Metabolism of N-hydroxy-2-acetylaminofluorene and N-hydroxy-2-aminofluorene by guinea pig liver microsomes.

The guinea pig is resistant to the hepatocarcinogenic effects of 2-acetylaminofluorene and 2-aminofluorene. This resistance, however, is not due to the lack of a N-hydroxylating enzyme in the liver which catalyzes the first and rate-limiting step to the activation of these chemicals to proximal carcinogens. It is shown that guinea pig liver microsomes can N-hydroxylate both of these compounds. The N-hydroxylation of 2-acetylaminofluorene but not 2-aminofluorene is inducible by pretreating the guinea pigs with benz(a)anthracene. The microsomal reaction is inhibited by 3-methylcholanthrene, miconazole, or 7,8-benzoflavone, 7-Iodo-2-acetylaminofluorene is N-hydroxylated by guinea pig liver microsomes at approximately the same rate as 2-acetylaminofluorene. The N-hydroxylation of 7-fluoro-2-acetyl-aminofluorene occurs at a much faster rate. The resistance of the guinea pig liver to the carcinogenic effect of the arylamides and arylamines may actually be due to the ability to further convert the N-hydroxylated metabolites to the inactive C7-hydroxylated product. The conversion of N-hydroxy-2-acetylaminofluorene to C7-hydroxy-2-acetylaminofluorene by guinea pig liver microsomes is inhibited by 8-hydroxyquinoline or miconazole.

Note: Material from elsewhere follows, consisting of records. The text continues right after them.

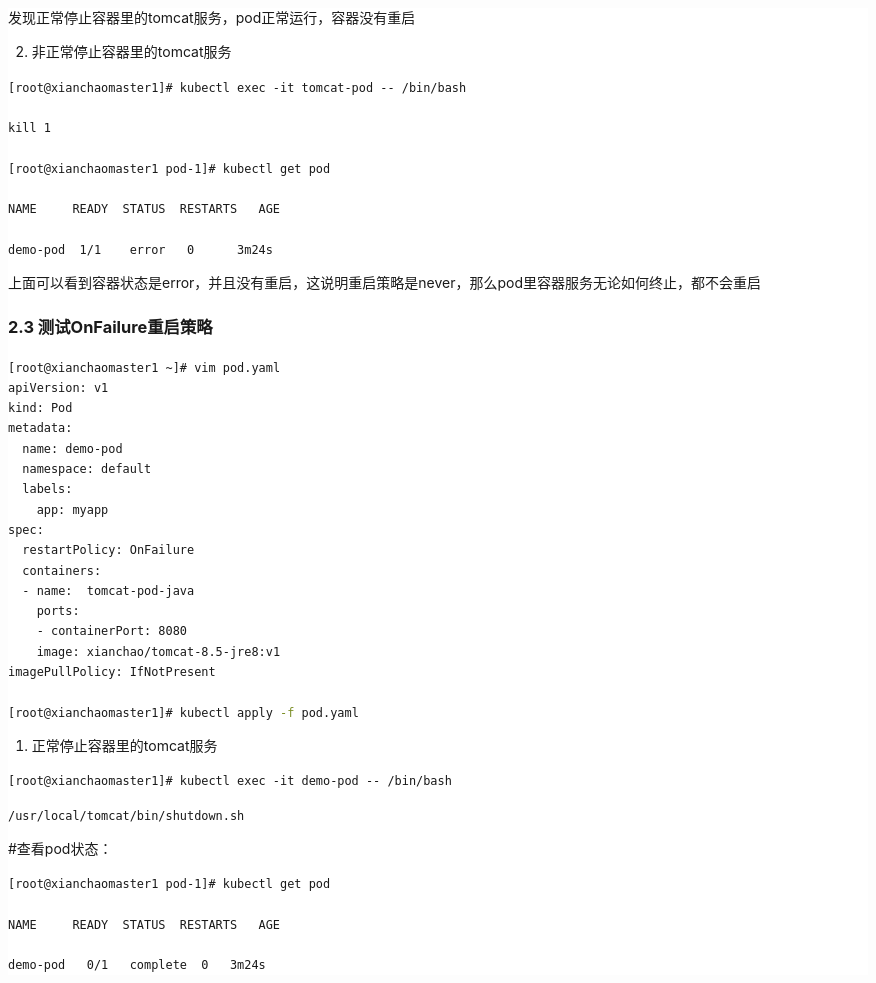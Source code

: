 发现正常停止容器里的tomcat服务，pod正常运行，容器没有重启

 

2. 非正常停止容器里的tomcat服务

```
[root@xianchaomaster1]# kubectl exec -it tomcat-pod -- /bin/bash

kill 1

[root@xianchaomaster1 pod-1]# kubectl get pod

NAME     READY  STATUS  RESTARTS   AGE

demo-pod  1/1    error   0      3m24s
```

上面可以看到容器状态是error，并且没有重启，这说明重启策略是never，那么pod里容器服务无论如何终止，都不会重启

 

### 2.3 测试OnFailure重启策略

```bash
[root@xianchaomaster1 ~]# vim pod.yaml 
apiVersion: v1
kind: Pod
metadata:
  name: demo-pod
  namespace: default
  labels:
    app: myapp
spec:
  restartPolicy: OnFailure
  containers:
  - name:  tomcat-pod-java
    ports:
    - containerPort: 8080
    image: xianchao/tomcat-8.5-jre8:v1
imagePullPolicy: IfNotPresent	

[root@xianchaomaster1]# kubectl apply -f pod.yaml
```

1. 正常停止容器里的tomcat服务

`[root@xianchaomaster1]# kubectl exec -it demo-pod -- /bin/bash`

`/usr/local/tomcat/bin/shutdown.sh`

 

\#查看pod状态：

```
[root@xianchaomaster1 pod-1]# kubectl get pod

NAME     READY  STATUS  RESTARTS   AGE

demo-pod   0/1   complete  0   3m24s 
```
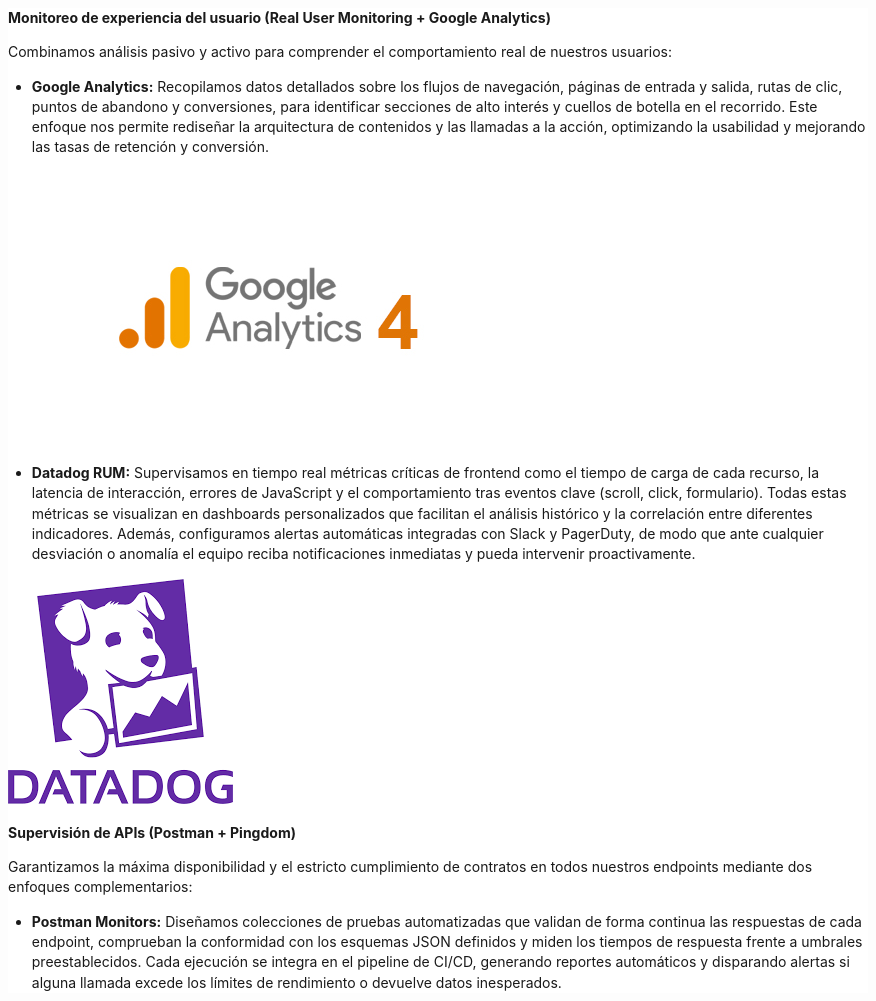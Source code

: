**Monitoreo de experiencia del usuario (Real User Monitoring + Google Analytics)**

Combinamos análisis pasivo y activo para comprender el comportamiento real de nuestros usuarios:

- **Google Analytics:** Recopilamos datos detallados sobre los flujos de navegación, páginas de entrada y salida, rutas de clic, puntos de abandono y conversiones, para identificar secciones de alto interés y cuellos de botella en el recorrido. Este enfoque nos permite rediseñar la arquitectura de contenidos y las llamadas a la acción, optimizando la usabilidad y mejorando las tasas de retención y conversión.

![BicasTeam API](../assets/chapter07/GoogleAnalytics.jpg)

- **Datadog RUM:** Supervisamos en tiempo real métricas críticas de frontend como el tiempo de carga de cada recurso, la latencia de interacción, errores de JavaScript y el comportamiento tras eventos clave (scroll, click, formulario). Todas estas métricas se visualizan en dashboards personalizados que facilitan el análisis histórico y la correlación entre diferentes indicadores. Además, configuramos alertas automáticas integradas con Slack y PagerDuty, de modo que ante cualquier desviación o anomalía el equipo reciba notificaciones inmediatas y pueda intervenir proactivamente.

![BicasTeam API](../assets/chapter07/DataDog.png)

**Supervisión de APIs (Postman + Pingdom)**

Garantizamos la máxima disponibilidad y el estricto cumplimiento de contratos en todos nuestros endpoints mediante dos enfoques complementarios:

- **Postman Monitors:** Diseñamos colecciones de pruebas automatizadas que validan de forma continua las respuestas de cada endpoint, comprueban la conformidad con los esquemas JSON definidos y miden los tiempos de respuesta frente a umbrales preestablecidos. Cada ejecución se integra en el pipeline de CI/CD, generando reportes automáticos y disparando alertas si alguna llamada excede los límites de rendimiento o devuelve datos inesperados.

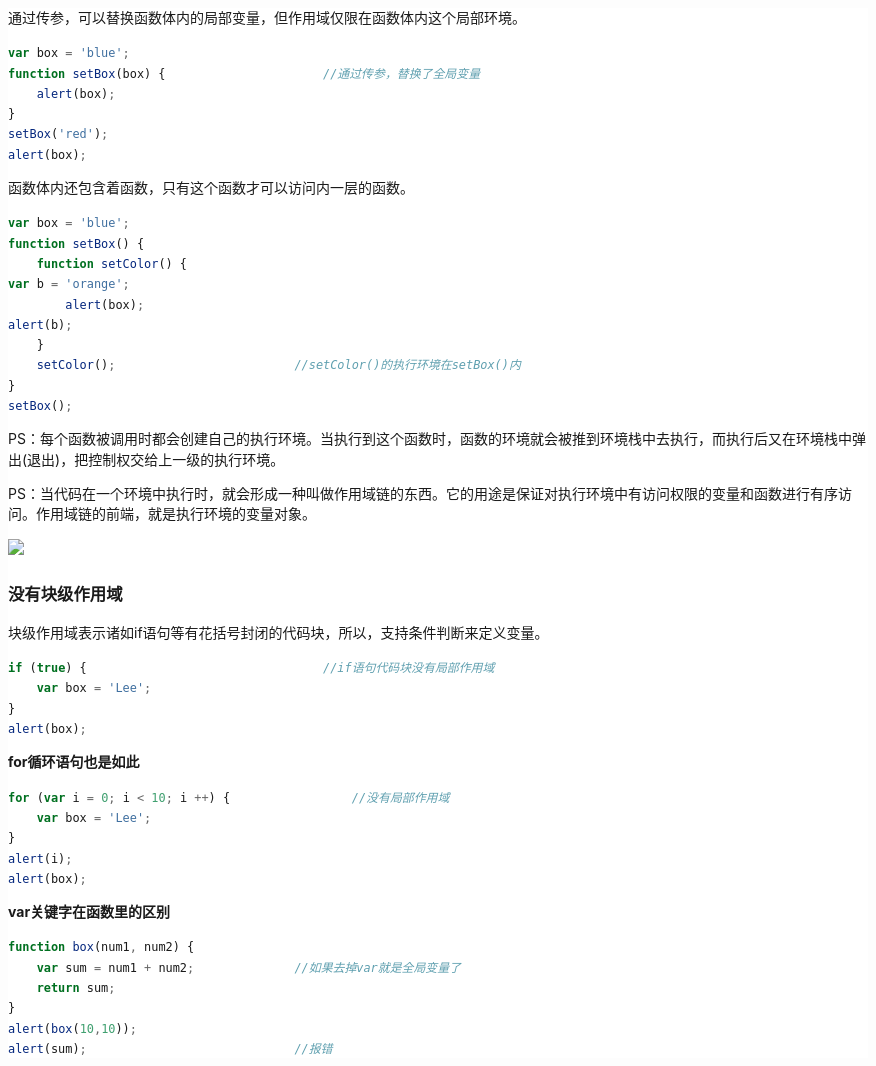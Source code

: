 通过传参，可以替换函数体内的局部变量，但作用域仅限在函数体内这个局部环境。

```js
var box = 'blue';
function setBox(box) {						//通过传参，替换了全局变量
	alert(box);
}
setBox('red');
alert(box);
```

函数体内还包含着函数，只有这个函数才可以访问内一层的函数。

```js
var box = 'blue';
function setBox() {
	function setColor() {
var b = 'orange';
		alert(box);
alert(b);
	}
	setColor();							//setColor()的执行环境在setBox()内
}
setBox();
```

PS：每个函数被调用时都会创建自己的执行环境。当执行到这个函数时，函数的环境就会被推到环境栈中去执行，而执行后又在环境栈中弹出(退出)，把控制权交给上一级的执行环境。

PS：当代码在一个环境中执行时，就会形成一种叫做作用域链的东西。它的用途是保证对执行环境中有访问权限的变量和函数进行有序访问。作用域链的前端，就是执行环境的变量对象。

<img src="http://ww1.sinaimg.cn/mw690/b3165907gw1f45njc6ygmj204g050q2t.jpg" width="50%"/>

### 没有块级作用域

块级作用域表示诸如if语句等有花括号封闭的代码块，所以，支持条件判断来定义变量。

```js
if (true) {									//if语句代码块没有局部作用域
	var box = 'Lee';
}
alert(box);
```

**for循环语句也是如此**

```js
for (var i = 0; i < 10; i ++) {					//没有局部作用域
	var box = 'Lee';
}
alert(i);
alert(box);
```

**var关键字在函数里的区别**

```js
function box(num1, num2) {
	var sum = num1 + num2;				//如果去掉var就是全局变量了
	return sum;
}
alert(box(10,10));
alert(sum);								//报错
```
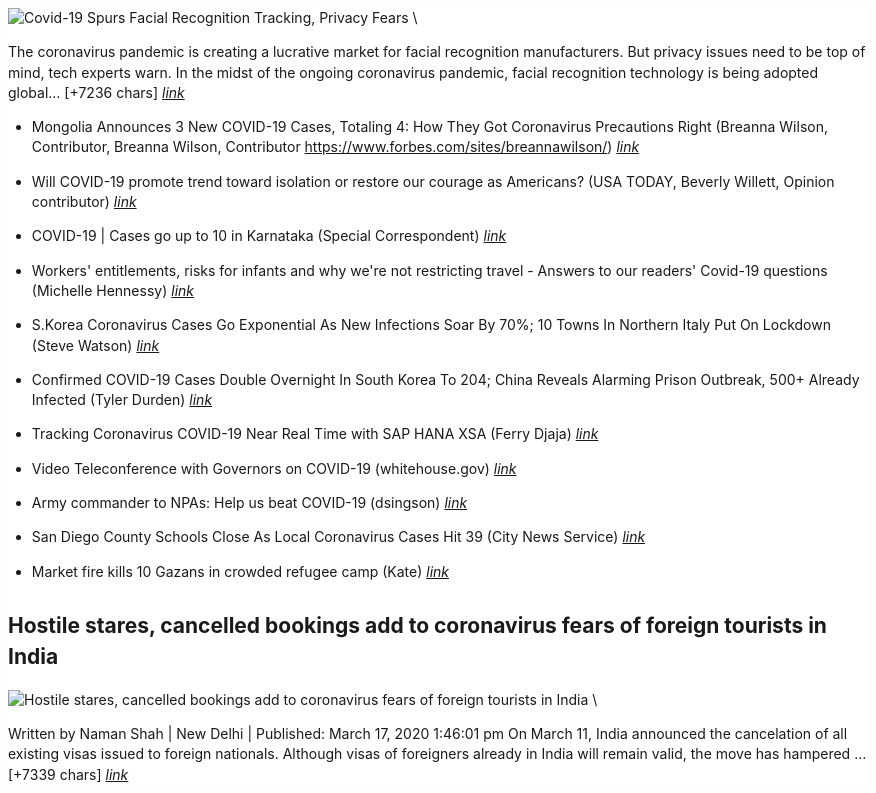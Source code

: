 ![Covid-19 Spurs Facial Recognition Tracking, Privacy Fears](https://media.threatpost.com/wp-content/uploads/sites/103/2020/03/19155354/facial-recognition.jpg) 
\

The coronavirus pandemic is creating a lucrative market for facial recognition manufacturers. But privacy issues need to be top of mind, tech experts warn. In the midst of the ongoing coronavirus pandemic, facial recognition technology is being adopted global… [+7236 chars] *[link](https://threatpost.com/covid-19-spurs-facial-recognition-tracking-privacy-fears/153953/)*


* Mongolia Announces 3 New COVID-19 Cases, Totaling 4: How They Got Coronavirus Precautions Right (Breanna Wilson, Contributor, Breanna Wilson, Contributor https://www.forbes.com/sites/breannawilson/) *[link](https://www.forbes.com/sites/breannawilson/2020/03/16/mongolia-announces-3-new-covid-19-cases-totaling-4-how-they-got-coronavirus-precautions-right/)*

* Will COVID-19 promote trend toward isolation or restore our courage as Americans? (USA TODAY, Beverly Willett, Opinion contributor) *[link](https://www.usatoday.com/story/opinion/2020/03/20/covid-19-promote-trend-toward-isolation-restore-our-courage-column/5066985002/)*

* COVID-19 | Cases go up to 10 in Karnataka (Special Correspondent) *[link](https://www.thehindu.com/news/cities/bangalore/covid-19-cases-go-up-to-10-in-karnataka/article31088671.ece)*

* Workers' entitlements, risks for infants and why we're not restricting travel - Answers to our readers' Covid-19 questions (Michelle Hennessy) *[link](https://www.thejournal.ie/coronavirus-questions-5026014-Mar2020/)*

* S.Korea Coronavirus Cases Go Exponential As New Infections Soar By 70%; 10 Towns In Northern Italy Put On Lockdown (Steve Watson) *[link](https://www.infowars.com/s-korea-coronavirus-cases-go-exponential-as-new-infections-soar-by-70-10-towns-in-northern-italy-put-on-lockdown/)*

* Confirmed COVID-19 Cases Double Overnight In South Korea To 204; China Reveals Alarming Prison Outbreak, 500+ Already Infected (Tyler Durden) *[link](https://www.zerohedge.com/geopolitical/cases-covid-19-south-korea-double-overnight-alarming-prison-outbreak-reported-china)*

* Tracking Coronavirus COVID-19 Near Real Time with SAP HANA XSA (Ferry Djaja) *[link](https://blogs.sap.com/2020/03/05/tracking-coronavirus-covid-19-near-real-time-with-sap-hana-xsa/)*

* Video Teleconference with Governors on COVID-19 (whitehouse.gov) *[link](https://www.freerepublic.com/focus/f-chat/3826363/posts)*

* Army commander to NPAs: Help us beat COVID-19 (dsingson) *[link](https://cebudailynews.inquirer.net/296104/army-commander-to-npas-help-us-beat-covid-19)*

* San Diego County Schools Close As Local Coronavirus Cases Hit 39 (City News Service) *[link](https://www.kpbs.org/news/2020/mar/16/schools-throughout-sd-county-closed-as-number-of/)*

* Market fire kills 10 Gazans in crowded refugee camp (Kate) *[link](https://mondoweiss.net/2020/03/market-fire-kills-10-gazans-in-crowded-refugee-camp/)*


## Hostile stares, cancelled bookings add to coronavirus fears of foreign tourists in India

![Hostile stares, cancelled bookings add to coronavirus fears of foreign tourists in India](https://images.indianexpress.com/2020/03/coronavirus-tourist-1.jpg?w=759) 
\

Written by Naman Shah | New Delhi | 
Published: March 17, 2020 1:46:01 pm
On March 11, India announced the cancelation of all existing visas issued to foreign nationals. Although visas of foreigners already in India will remain valid, the move has hampered … [+7339 chars] *[link](https://indianexpress.com/article/coronavirus/tourists-in-india-amid-coronavirus-fears-6318397/)*
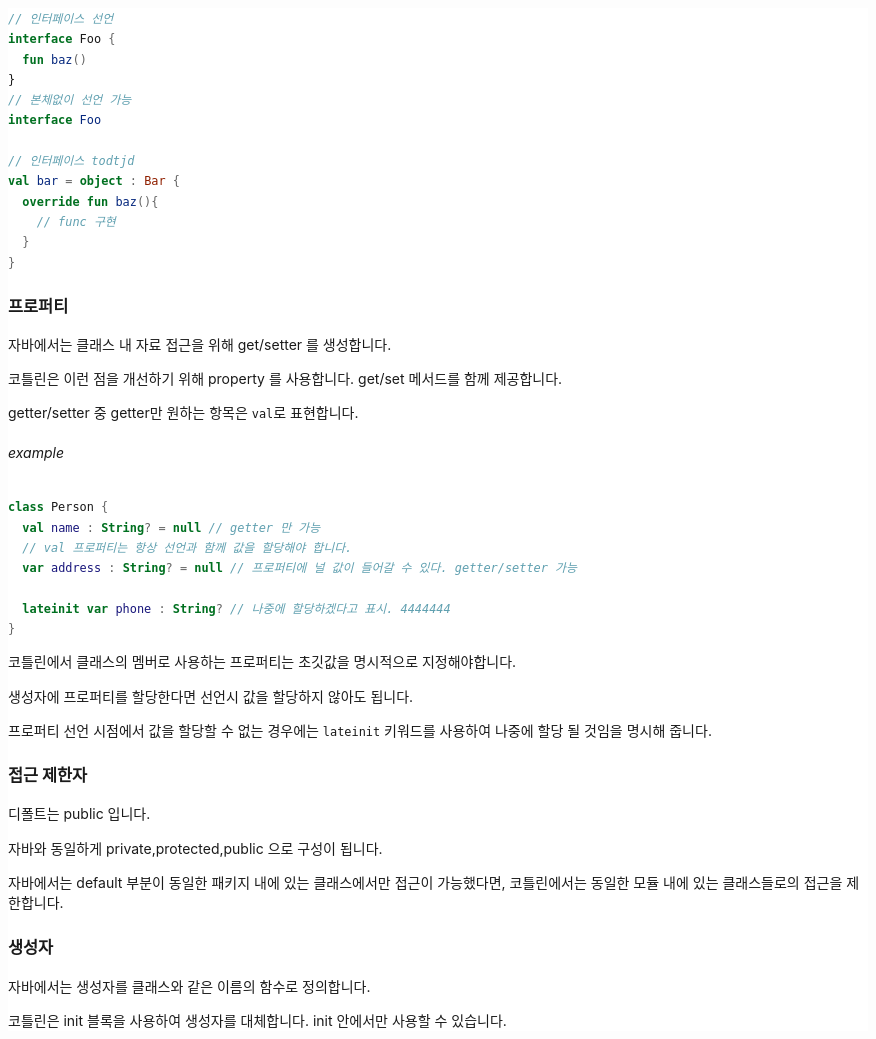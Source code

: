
 ```kotlin
// 인터페이스 선언
interface Foo {
  fun baz()
}
// 본체없이 선언 가능
interface Foo

// 인터페이스 todtjd
val bar = object : Bar {
  override fun baz(){
    // func 구현 
  }
}
```

### 프로퍼티

자바에서는 클래스 내 자료 접근을 위해 get/setter 를 생성합니다. 

코틀린은 이런 점을 개선하기 위해 property 를 사용합니다. get/set 메서드를 함께 제공합니다. 

getter/setter 중 getter만 원하는 항목은 `val`로 표현합니다.

###### example

```kotlin
class Person {
  val name : String? = null // getter 만 가능 
  // val 프로퍼티는 항상 선언과 함께 값을 할당해야 합니다.
  var address : String? = null // 프로퍼티에 널 값이 들어갈 수 있다. getter/setter 가능 
  
  lateinit var phone : String? // 나중에 할당하겠다고 표시. 4444444
}
```

코틀린에서 클래스의 멤버로 사용하는 프로퍼티는 초깃값을 명시적으로 지정해야합니다.

생성자에 프로퍼티를 할당한다면 선언시 값을 할당하지 않아도 됩니다.

프로퍼티 선언 시점에서 값을 할당할 수 없는 경우에는 `lateinit` 키워드를 사용하여 나중에 할당 될 것임을 명시해 줍니다.



### 접근 제한자

디폴트는 public 입니다.

자바와 동일하게 private,protected,public 으로 구성이 됩니다. 

자바에서는 default  부분이 동일한 패키지 내에 있는 클래스에서만 접근이 가능했다면, 코틀린에서는 동일한 모듈 내에 있는 클래스들로의 접근을 제한합니다.



###  생성자

자바에서는 생성자를 클래스와 같은 이름의 함수로 정의합니다.

코틀린은 init 블록을 사용하여 생성자를 대체합니다. init 안에서만 사용할 수 있습니다.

The microsomal metabolic activation of the 7-iodo-2-acetylaminofluorene used to confirm this new metabolic pathway proceeds via a deacetylation step which could explain the resistance of the rat to the carcinogenic effect of that chemical. The high yield of the N-hydroxy-7-fluoro-2-acetylaminofluorene produced by liver microsomes could be responsible for its high carcinogenic potency.